Is Baccalaureate in Nursing Worth It?

Changes in the Return to Education, 2000-2008
Laughing medical personel standing in a corridor having a conversation.

Obtaining a baccalaureate degree in nursing after finishing the initial associate degree within five years increases lifetime earnings between 2.6 and 5.1 percent, a new study shows.

The Issue:

Increasing studies show that baccalaureate degree in nursing (BSN) bestows benefits on both the registered nurse (RN) and the patients they care for. If higher education is not perceived to be valuable, then RNs may be less likely to enroll in a BSN program. This study examines whether the return to baccalaureate education changed for RNs in the first decade of the 2000s.

Key Findings

  • In 2004 and in 2008, the starting wages for BSN and associate degree (AD) nurses were higher than in 2000.

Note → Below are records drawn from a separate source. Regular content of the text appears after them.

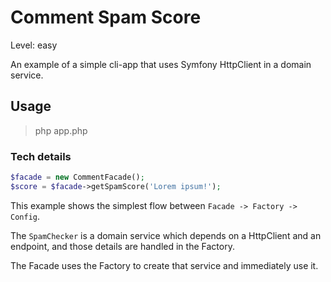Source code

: # Comment Spam Score

Level: easy

An example of a simple cli-app that uses Symfony HttpClient in a domain service.

## Usage

> php app.php

### Tech details

```php
$facade = new CommentFacade();
$score = $facade->getSpamScore('Lorem ipsum!');
```

This example shows the simplest flow between `Facade -> Factory -> Config`.

The `SpamChecker` is a domain service which depends on a HttpClient and an endpoint, 
and those details are handled in the Factory.

The Facade uses the Factory to create that service and immediately use it.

  • For those who enter nursing with an AD, completing a BSN led to higher lifetime earnings.

  • Obtaining a BSN is associated with a higher likelihood of being an advanced practice registered nurse.

Conclusion:

Baccalaureate education is beneficial to both RNs and their patients and it is important to keep this growing trend of baccalaureate education moving in a forward momentum.

About the Study:

Nationally representative surveys of RNs from 2000, 2004, and 2008 were used to measure the relationships between education, experience and wages. The primary outcome variable was the hourly wage in the RN’s principal nursing position.